A tight ABA-GA balance is required to coordinate hypocotyl growth and hook formation
High ABA activity was identified as a potential factor that might interfere with establishment of the auxin transport machinery required for apical hook formation in hypocotyls of seedlings germinated from green embryos. To test whether reduction of ABA levels during germination of seedlings from green embryos might lead to a recovery of apical hook formation, we applied chemical and genetic tools. Reduction of ABA levels either chemically, using a synthetic inhibitor of ABA biosynthesis abamine (Abm; Han et al., 2004), or genetically, in a mutant defective in ABA biosynthesis, Arabidopsis thaliana aba deficient 2 (aba2; Nambara et al., 1998) (ABA2 is highly expressed in green embryos; Fig. S10A), did not lead to recovery of apical hook formation. Similar to untreated seedlings germinating from green embryos, the growth and gravity response of Abm-treated wild-type Col-0 and aba2 roots were largely unaffected, whereas the hypocotyls of both Abm-treated Col-0 as well as aba2 seedlings were unable to undergo elongation and form apical hooks (Fig. 8A,C). Moreover, additional reduction of ABA levels by applying Abm to the aba2 mutant also did not result in recovery of apical hook formation (Fig. 8D, Table S1). This indicated that reduction of ABA alone is not sufficient to promote apical hook formation and another regulatory factor might be involved. Seed maturation and germination are two tightly linked processes antagonistically regulated by ABA and GAs (Stamm et al., 2017; Liu and Hou, 2018). However, application of GA3 was not sufficient to promote hypocotyl elongation growth and hook formation in seedlings germinating from green embryos in the presence of Abm (Fig. 8B). Only when levels of ABA were reduced by applying Abm to aba2 and GA3 levels were increased simultaneously were both the hypocotyl growth and the apical hook formation recovered (Fig. 8E, Table S1). Together, these results suggest that, during embryo maturation and the transition to germination, a tight ABA-GA balance is required to stimulate hypocotyl growth and apical hook formation.

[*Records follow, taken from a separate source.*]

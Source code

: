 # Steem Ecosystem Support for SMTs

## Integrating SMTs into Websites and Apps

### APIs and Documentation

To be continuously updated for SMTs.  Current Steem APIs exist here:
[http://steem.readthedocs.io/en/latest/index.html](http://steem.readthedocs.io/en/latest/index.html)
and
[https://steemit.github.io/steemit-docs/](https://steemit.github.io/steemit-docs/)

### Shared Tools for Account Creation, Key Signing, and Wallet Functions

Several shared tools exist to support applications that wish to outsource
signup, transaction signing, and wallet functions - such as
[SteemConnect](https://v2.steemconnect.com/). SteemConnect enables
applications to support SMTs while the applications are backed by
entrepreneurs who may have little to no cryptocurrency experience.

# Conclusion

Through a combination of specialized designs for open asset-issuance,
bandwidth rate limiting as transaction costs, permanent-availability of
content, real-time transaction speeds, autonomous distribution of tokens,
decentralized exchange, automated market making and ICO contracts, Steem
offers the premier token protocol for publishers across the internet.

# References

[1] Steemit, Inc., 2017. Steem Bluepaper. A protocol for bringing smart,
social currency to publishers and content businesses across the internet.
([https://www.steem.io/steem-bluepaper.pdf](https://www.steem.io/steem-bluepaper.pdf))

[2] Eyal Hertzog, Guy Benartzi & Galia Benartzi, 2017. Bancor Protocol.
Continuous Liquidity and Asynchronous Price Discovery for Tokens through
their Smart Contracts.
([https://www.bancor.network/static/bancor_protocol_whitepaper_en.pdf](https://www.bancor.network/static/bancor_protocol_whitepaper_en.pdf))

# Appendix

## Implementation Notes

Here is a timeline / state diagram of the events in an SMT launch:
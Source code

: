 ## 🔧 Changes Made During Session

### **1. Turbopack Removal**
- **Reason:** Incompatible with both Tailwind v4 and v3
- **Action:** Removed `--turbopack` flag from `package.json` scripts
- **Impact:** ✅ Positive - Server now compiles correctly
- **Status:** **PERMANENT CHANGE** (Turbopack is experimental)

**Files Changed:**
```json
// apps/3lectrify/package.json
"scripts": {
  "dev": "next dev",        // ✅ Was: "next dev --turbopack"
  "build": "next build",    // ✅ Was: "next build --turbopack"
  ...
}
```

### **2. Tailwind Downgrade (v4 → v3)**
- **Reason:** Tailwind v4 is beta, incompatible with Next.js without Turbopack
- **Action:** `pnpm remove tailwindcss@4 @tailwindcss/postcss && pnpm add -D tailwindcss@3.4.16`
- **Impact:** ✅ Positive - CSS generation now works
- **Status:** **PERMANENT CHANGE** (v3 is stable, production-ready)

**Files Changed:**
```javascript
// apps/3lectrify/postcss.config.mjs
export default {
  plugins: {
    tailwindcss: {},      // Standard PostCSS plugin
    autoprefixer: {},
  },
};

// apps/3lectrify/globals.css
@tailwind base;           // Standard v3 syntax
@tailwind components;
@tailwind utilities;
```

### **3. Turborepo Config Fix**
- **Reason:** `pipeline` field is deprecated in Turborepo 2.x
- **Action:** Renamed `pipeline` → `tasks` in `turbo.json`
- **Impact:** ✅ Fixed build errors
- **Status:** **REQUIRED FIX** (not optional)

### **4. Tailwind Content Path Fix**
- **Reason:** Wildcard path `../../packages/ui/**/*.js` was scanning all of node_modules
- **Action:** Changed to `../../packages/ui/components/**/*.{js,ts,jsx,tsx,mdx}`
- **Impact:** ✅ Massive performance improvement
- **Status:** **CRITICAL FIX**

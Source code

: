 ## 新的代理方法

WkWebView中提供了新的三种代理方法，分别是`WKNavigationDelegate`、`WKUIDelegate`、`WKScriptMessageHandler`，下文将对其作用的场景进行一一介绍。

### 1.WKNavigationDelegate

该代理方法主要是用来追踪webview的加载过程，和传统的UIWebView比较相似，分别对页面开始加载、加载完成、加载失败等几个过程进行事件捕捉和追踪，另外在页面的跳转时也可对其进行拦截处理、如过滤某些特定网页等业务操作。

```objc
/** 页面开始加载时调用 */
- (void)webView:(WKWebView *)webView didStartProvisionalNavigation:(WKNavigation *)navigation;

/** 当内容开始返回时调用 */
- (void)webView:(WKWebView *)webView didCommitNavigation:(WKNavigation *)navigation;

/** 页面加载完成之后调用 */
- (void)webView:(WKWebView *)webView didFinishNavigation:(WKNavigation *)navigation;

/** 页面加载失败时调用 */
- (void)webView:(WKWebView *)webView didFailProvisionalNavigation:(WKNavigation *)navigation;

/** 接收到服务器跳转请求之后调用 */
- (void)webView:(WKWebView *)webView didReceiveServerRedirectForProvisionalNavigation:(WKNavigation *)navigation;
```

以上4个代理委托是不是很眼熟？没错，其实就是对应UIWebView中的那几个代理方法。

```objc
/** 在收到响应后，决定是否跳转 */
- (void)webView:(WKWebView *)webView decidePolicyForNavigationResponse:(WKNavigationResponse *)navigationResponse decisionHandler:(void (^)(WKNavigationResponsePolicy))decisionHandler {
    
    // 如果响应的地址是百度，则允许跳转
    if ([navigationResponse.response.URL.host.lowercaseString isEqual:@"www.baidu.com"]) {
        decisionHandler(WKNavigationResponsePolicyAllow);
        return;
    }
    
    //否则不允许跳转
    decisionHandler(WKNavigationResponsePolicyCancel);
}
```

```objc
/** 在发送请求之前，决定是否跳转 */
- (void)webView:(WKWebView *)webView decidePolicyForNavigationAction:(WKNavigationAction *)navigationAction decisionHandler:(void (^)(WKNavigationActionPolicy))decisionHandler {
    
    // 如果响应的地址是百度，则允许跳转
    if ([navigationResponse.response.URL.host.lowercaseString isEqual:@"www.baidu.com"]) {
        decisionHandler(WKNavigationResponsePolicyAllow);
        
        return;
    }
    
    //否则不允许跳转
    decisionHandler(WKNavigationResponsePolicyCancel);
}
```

Apical hook formation is a result of differential growth, with auxin being a key player to guide asymmetry of cell elongation at the concave versus convex side of the hypocotyl (Raz and Ecker, 1999). Intriguingly, no asymmetry in auxin distribution and expression of PINs could be detected in embryonic hypocotyls prior to seedlings starting to develop, thus raising a question about the regulatory factors that determine the local increase of auxin that drives formation of the apical hook.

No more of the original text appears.